«Namen sind ungeschriebene Geschichte»
Hausinschrift im Städtli Werdenberg, im Hinderstädtli. - Bild: Werdenberger Namenbuch.

Eidgenössische Untertanenschaft

Allgemeines

Wie im schweizerischen Mittelland, gelang es auch im Alpenrheintal keinem der einheimischen Adelsgeschlechter, einen Territorialstaat zu bilden. Ein letzter Ansatz dazu war die Herrschaft der Grafen von Toggenburg. Diese versuchten systematisch, ihre Landeshoheit im Gebiet der heutigen Ostschweiz auszubauen, nachdem sie schon über grosse Teile des ehemals montfortischen Herrschaftsbereichs beidseits des Rheins und in Graubünden verfügten.

Doch schon bevor der mächtigste und zugleich letzte Toggenburger Graf, Friedrich VII., 1436 starb, hatten auch die Habsburger im Gebiet Fuss gefasst. Diese erhoben Anspruch auf das Toggenburger Erbe - nebst ihnen aber auch die expandierenden eidgenössischen Orte Schwyz und Zürich. Zwischen den beiden Bundesgenossen entbrannte ein Streit, der im Alten Zürichkrieg (1440 bis 1446) gipfelte und sich zu einer Auseinandersetzung zwischen der Eidgenossenschaft und den mit Zürich verbündeten Habsburgern ausweitete.

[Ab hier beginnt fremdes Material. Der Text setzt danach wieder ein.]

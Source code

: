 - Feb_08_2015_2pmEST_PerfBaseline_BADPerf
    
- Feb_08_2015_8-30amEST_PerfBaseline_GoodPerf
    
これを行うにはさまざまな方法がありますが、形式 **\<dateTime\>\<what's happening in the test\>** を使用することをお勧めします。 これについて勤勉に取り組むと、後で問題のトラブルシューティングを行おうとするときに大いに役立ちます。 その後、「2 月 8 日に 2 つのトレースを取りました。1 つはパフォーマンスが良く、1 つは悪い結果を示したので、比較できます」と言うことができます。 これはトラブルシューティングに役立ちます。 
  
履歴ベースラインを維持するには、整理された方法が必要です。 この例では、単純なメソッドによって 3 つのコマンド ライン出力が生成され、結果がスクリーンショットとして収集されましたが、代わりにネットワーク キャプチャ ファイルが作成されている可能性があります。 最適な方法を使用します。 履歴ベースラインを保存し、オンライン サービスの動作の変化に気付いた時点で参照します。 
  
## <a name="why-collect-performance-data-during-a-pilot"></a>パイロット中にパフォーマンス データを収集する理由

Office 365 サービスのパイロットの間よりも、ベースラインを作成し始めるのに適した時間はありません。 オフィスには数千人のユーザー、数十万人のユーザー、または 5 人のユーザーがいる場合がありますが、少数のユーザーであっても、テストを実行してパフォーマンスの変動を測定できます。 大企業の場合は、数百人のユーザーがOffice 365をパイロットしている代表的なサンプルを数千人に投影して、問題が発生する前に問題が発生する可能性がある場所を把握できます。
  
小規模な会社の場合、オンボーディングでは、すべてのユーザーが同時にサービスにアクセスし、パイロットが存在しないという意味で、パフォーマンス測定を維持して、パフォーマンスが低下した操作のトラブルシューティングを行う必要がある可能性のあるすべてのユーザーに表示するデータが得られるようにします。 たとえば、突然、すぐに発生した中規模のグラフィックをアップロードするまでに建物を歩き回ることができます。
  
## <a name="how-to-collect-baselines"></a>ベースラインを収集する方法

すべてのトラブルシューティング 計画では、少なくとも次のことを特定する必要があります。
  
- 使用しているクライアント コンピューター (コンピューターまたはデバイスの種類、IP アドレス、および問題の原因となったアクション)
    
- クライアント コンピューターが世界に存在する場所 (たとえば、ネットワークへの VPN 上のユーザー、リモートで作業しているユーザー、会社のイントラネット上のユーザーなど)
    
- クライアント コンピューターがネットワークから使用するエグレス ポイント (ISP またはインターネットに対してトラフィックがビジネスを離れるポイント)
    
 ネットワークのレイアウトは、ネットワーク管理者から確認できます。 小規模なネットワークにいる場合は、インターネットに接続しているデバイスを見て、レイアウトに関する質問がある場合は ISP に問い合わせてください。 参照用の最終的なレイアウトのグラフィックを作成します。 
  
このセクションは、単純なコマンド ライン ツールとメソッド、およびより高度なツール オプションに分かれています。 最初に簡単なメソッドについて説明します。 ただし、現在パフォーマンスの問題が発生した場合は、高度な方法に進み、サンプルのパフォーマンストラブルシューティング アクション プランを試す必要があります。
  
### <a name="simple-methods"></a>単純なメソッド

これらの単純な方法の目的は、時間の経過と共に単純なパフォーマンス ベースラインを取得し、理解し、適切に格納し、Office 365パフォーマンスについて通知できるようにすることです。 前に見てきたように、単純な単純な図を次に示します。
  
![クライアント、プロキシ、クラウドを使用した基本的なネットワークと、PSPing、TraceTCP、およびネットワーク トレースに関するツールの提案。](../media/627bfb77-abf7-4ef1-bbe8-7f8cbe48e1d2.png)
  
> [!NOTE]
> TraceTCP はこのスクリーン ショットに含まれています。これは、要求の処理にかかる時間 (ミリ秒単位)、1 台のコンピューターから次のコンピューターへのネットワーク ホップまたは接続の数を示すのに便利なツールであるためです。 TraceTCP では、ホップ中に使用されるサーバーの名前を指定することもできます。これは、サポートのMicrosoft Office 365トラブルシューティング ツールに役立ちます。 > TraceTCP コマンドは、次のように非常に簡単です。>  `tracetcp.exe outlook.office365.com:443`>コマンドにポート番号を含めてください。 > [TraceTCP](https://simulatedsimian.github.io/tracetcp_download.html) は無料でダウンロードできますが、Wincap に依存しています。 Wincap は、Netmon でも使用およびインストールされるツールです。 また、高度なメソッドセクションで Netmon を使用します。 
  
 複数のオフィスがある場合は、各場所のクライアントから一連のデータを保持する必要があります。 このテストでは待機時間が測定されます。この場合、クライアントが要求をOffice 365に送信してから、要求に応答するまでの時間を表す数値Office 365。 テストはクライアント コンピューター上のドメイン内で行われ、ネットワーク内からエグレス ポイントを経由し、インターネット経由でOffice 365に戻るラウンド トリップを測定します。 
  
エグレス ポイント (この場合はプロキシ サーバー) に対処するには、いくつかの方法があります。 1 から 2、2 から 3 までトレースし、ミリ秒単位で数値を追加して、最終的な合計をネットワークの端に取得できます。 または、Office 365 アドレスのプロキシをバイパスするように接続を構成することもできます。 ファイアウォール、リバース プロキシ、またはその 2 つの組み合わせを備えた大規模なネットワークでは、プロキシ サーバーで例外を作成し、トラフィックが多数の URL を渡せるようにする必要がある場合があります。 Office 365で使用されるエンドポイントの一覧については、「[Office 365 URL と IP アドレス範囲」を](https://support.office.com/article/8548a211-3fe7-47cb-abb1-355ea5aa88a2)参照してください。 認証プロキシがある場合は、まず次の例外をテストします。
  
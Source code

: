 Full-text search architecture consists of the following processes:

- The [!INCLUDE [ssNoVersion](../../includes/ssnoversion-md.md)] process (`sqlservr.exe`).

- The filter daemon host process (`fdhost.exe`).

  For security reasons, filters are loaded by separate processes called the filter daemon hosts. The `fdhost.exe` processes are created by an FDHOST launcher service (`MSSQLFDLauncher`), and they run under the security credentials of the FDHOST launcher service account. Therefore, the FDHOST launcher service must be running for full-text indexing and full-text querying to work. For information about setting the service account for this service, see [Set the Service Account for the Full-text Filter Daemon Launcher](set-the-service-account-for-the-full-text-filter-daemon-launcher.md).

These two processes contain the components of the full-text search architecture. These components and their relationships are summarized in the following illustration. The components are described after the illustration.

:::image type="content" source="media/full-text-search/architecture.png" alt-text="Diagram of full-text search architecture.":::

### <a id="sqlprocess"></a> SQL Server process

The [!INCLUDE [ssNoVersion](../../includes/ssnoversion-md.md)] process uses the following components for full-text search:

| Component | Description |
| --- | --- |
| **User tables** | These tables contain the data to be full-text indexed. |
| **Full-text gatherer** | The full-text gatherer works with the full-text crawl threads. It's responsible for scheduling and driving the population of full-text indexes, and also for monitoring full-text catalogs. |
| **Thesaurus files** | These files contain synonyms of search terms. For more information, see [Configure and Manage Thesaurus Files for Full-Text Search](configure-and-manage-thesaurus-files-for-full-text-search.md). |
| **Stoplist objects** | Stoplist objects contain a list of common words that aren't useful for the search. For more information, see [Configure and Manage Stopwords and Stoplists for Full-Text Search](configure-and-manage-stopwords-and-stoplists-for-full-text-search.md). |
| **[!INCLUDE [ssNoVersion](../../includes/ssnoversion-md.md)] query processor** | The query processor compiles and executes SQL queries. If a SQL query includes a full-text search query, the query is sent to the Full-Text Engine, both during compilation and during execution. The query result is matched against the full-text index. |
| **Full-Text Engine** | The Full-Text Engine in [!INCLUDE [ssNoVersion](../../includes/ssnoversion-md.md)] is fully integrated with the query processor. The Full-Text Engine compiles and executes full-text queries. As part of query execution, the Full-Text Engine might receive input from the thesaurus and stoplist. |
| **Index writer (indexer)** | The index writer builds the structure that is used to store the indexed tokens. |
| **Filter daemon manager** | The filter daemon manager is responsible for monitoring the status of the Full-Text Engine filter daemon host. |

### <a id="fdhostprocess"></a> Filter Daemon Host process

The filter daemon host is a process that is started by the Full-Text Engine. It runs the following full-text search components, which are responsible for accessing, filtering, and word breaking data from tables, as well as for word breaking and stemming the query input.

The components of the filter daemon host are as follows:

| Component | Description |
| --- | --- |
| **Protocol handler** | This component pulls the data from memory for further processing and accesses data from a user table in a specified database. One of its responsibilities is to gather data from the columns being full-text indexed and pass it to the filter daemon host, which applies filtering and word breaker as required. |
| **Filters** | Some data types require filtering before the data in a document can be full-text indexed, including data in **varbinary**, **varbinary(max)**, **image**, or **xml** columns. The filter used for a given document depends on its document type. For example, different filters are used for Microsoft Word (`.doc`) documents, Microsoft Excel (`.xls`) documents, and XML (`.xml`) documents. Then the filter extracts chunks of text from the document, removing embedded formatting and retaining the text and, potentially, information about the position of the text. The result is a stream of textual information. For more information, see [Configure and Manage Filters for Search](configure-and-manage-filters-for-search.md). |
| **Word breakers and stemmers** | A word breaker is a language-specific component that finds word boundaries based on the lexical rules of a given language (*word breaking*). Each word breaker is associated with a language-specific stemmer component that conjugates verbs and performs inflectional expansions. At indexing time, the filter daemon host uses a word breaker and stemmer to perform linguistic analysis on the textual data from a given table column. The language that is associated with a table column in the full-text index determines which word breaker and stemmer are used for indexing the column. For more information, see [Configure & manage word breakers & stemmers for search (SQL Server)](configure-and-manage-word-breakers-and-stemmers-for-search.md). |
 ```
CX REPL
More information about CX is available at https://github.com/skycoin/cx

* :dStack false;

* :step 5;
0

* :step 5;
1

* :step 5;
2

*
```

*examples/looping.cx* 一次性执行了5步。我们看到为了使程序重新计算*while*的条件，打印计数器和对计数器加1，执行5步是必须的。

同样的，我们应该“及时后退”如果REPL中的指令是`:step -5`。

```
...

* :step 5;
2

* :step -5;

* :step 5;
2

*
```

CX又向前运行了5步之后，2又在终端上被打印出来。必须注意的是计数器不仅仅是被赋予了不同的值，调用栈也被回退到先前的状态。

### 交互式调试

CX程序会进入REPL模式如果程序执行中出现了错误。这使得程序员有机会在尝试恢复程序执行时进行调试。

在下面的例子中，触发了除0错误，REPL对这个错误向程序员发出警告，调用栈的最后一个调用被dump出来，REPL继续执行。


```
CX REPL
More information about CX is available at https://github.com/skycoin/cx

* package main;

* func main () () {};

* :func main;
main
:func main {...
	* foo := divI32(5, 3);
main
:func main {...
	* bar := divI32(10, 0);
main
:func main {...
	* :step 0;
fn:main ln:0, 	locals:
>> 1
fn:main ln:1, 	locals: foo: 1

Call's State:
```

Der Machtkampf zwischen den Eidgenossen und den Habsburgern wirkte sich nun erstmals am Alpenrhein aus: Sarganserland und Rheintal wurden zum Schauplatz eidgenössischer Aufmärsche und Beutezüge.

Verlierer in den Auseinandersetzungen waren die Adelsgeschlechter. Das Haus Habsburg verlor diesseits des Rheins die territoriale Basis zur Verwirklichung seines Ziels, eine Verbindung zwischen den in schweizerischem Gebiet gelegenen Stammlanden und dem Besitz in Österreich zu schaffen. Die acht alten Orte und ihre Verbündeten hingegen vermochten sich in der ganzen Nordostschweiz festzusetzen. Der Rhein war fortan die Grenzlinie zwischen dem eidgenössischen und dem habsburgisch-österreichischen Einflussbereich. Und die eidgenössischen Orte konnten nun ruhig zuwarten, bis sie diesseits des Rheins infolge Verarmung des lokalen Adels die einzelnen Herrschaftsgebiete ganz in ihren Besitz bringen konnten.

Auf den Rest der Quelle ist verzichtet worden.